Berg was a graduate student at the University of British Columbia (UBC) and required a reference letter in order to get an internship that was needed for her to graduate. She also had severe depression and had some bad "incidents" in the past. She required a key to enter into school buildings after hours to complete research. She was denied the key while all other graduate students were granted one. The professor she asked for the reference also refused on the grounds of his experiences and observations of her behaviour. Berg was successful at the Human Rights Tribunal but the decision was overturned by the British Columbia Court of Appeal.
- Do these instances fall within the protected practice of "services offered to the public" under s.3 of the British Columbia Human Rights Act (now s.8 of the British Columbia Human Rights Code)?
Appeals allowed, decisions of the British Columbia Supreme Court and Court of Appeal quashed and the decision of the Tribunal restored and costs awarded to Berg.
The main issue on appeal is whether the "offered to the public" stipulation becomes obsolete once you are a member of a smaller group of the public, such as a student of UBC. This was the basis of the Court of Appeal decision; these services were not offered to the general public and thus there was no protected activity violated.
The Supreme Court held that it is really the nature of the relationship that must be public. Here it is between an institution and an individual – this is a public relationship (even the professor is acting as an agent of UBC). The majority make it very clear that subsections of the public do not matter when determining if it is a service offered to the public; all that matters is if the nature of the relationship between the parties is public. She is entitled to the key because the only thing that is keeping her from it is her disability. She is entitled to the rating sheet because everyone else who has ever asked has been given one. She isn't entitled to a good reference, but they must supply a reference.

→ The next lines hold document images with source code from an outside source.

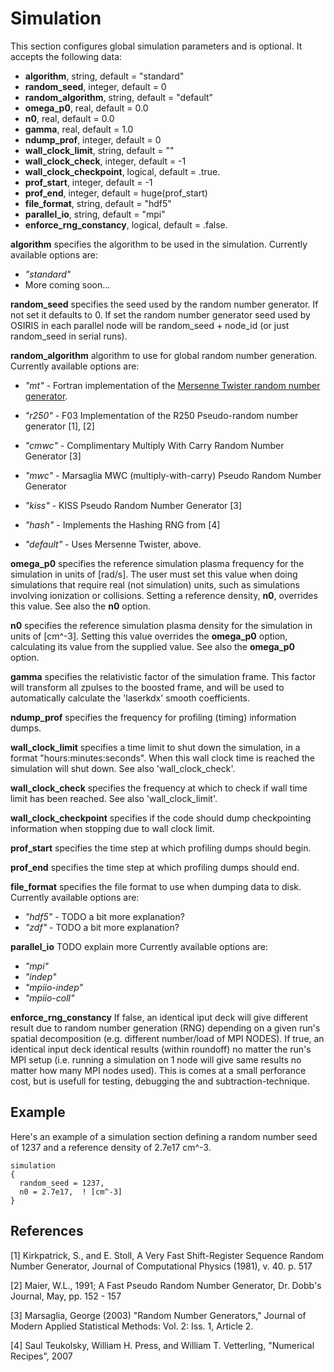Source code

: # Simulation

This section configures global simulation parameters and is optional. It
accepts the following data:

- **algorithm**, string, default = "standard"
- **random_seed**, integer, default = 0
- **random_algorithm**, string, default = "default"
- **omega_p0**, real, default = 0.0
- **n0**, real, default = 0.0
- **gamma**, real, default = 1.0
- **ndump_prof**, integer, default = 0
- **wall_clock_limit**, string, default = ""
- **wall_clock_check**, integer, default = -1
- **wall_clock_checkpoint**, logical, default = .true.
- **prof_start**, integer, default = -1
- **prof_end**, integer, default = huge(prof_start)
- **file_format**, string, default = "hdf5"
- **parallel_io**, string, default = "mpi"
- **enforce_rng_constancy**, logical, default = .false.

**algorithm** specifies the algorithm to be used in the simulation. Currently available
options are:

- *"standard"*
- More coming soon...

**random_seed** specifies the seed used by the random number generator.
If not set it defaults to 0. If set the random number generator seed
used by OSIRIS in each parallel node will be random_seed + node_id (or
just random_seed in serial runs).

**random_algorithm** algorithm to use for global random number generation.
Currently available options are:

- *"mt"* - Fortran implementation of the [Mersenne Twister random number generator](http://www.math.sci.hiroshima-u.ac.jp/~m-mat/MT/emt.html).

- *"r250"* - F03 Implementation of the R250 Pseudo-random number generator \[1\], \[2\]

- *"cmwc"* - Complimentary Multiply With Carry Random Number Generator \[3\]

- *"mwc"* - Marsaglia MWC (multiply-with-carry) Pseudo Random Number Generator

- *"kiss"* - KISS Pseudo Random Number Generator \[3\]

- *"hash"* - Implements the Hashing RNG from \[4\]

- *"default"* - Uses Mersenne Twister, above.

**omega_p0** specifies the reference simulation plasma frequency for the
simulation in units of \[rad/s\]. The user must set this value when
doing simulations that require real (not simulation) units, such as
simulations involving ionization or collisions. Setting a reference
density, **n0**, overrides this value. See also the **n0** option.

**n0** specifies the reference simulation plasma density for the
simulation in units of \[cm^-3\]. Setting this value overrides the
**omega_p0** option, calculating its value from the supplied value. See
also the **omega_p0** option.

**gamma** specifies the relativistic factor of the simulation frame.
This factor will transform all zpulses to the boosted frame, and will be
used to automatically calculate the 'laserkdx' smooth coefficients.

**ndump_prof** specifies the frequency for profiling (timing)
information dumps.

**wall_clock_limit** specifies a time limit to shut down the simulation,
in a format "hours:minutes:seconds". When this wall clock time is reached the simulation
will shut down. See also 'wall_clock_check'.

**wall_clock_check** specifies the frequency at which to check if wall
time limit has been reached. See also 'wall_clock_limit'.

**wall_clock_checkpoint** specifies if the code should dump
checkpointing information when stopping due to wall clock limit.

**prof_start** specifies the time step at which profiling dumps should begin.

**prof_end** specifies the time step at which profiling dumps should end.

**file_format** specifies the file format to use when dumping data to disk.
Currently available options are:
- *"hdf5"* - TODO a bit more explanation?
- *"zdf"* - TODO a bit more explanation?

**parallel_io** TODO explain more
Currently available options are:
- *"mpi"*
- *"indep"*
- *"mpiio-indep"*
- *"mpiio-coll"*

**enforce_rng_constancy** If false, an identical iput deck will give different result
due to random number generation (RNG) depending on a given run's spatial decomposition
(e.g. different number/load of MPI NODES).
If true, an identical input deck identical results (within roundoff) no matter the run's MPI setup
(i.e. running a simulation on 1 node will give same results no matter how many MPI nodes used).
This is comes at a small perforance cost, but is usefull for testing, debugging the and subtraction-technique.

## Example

Here's an example of a simulation section defining a random number seed
of 1237 and a reference density of 2.7e17 cm^-3.

```text
simulation 
{
  random_seed = 1237, 
  n0 = 2.7e17,  ! [cm^-3]
}
```

## References

\[1\] Kirkpatrick, S., and E. Stoll, A Very Fast Shift-Register Sequence Random Number Generator, Journal of Computational Physics (1981), v. 40. p. 517

\[2\] Maier, W.L., 1991; A Fast Pseudo Random Number Generator, Dr. Dobb's Journal, May, pp. 152 - 157

\[3\] Marsaglia, George (2003) "Random Number Generators," Journal of Modern Applied Statistical Methods: Vol. 2: Iss. 1, Article 2.

\[4\] Saul Teukolsky, William H. Press, and William T. Vetterling, "Numerical Recipes", 2007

In the dissent, Major J argues that if things are not available to the public as a whole, then the Act does not apply. Although you have to interpret human rights legislation widely, you cannot completely change the meaning of the words in the statute. Note there was no bona fide occupational requirement test available at this time which would probably at least have allowed them to not give her the key.
- Subsections of the public do not matter when determining if it is a service offered to the public – all that matters is if the nature of the relationship between the parties is public.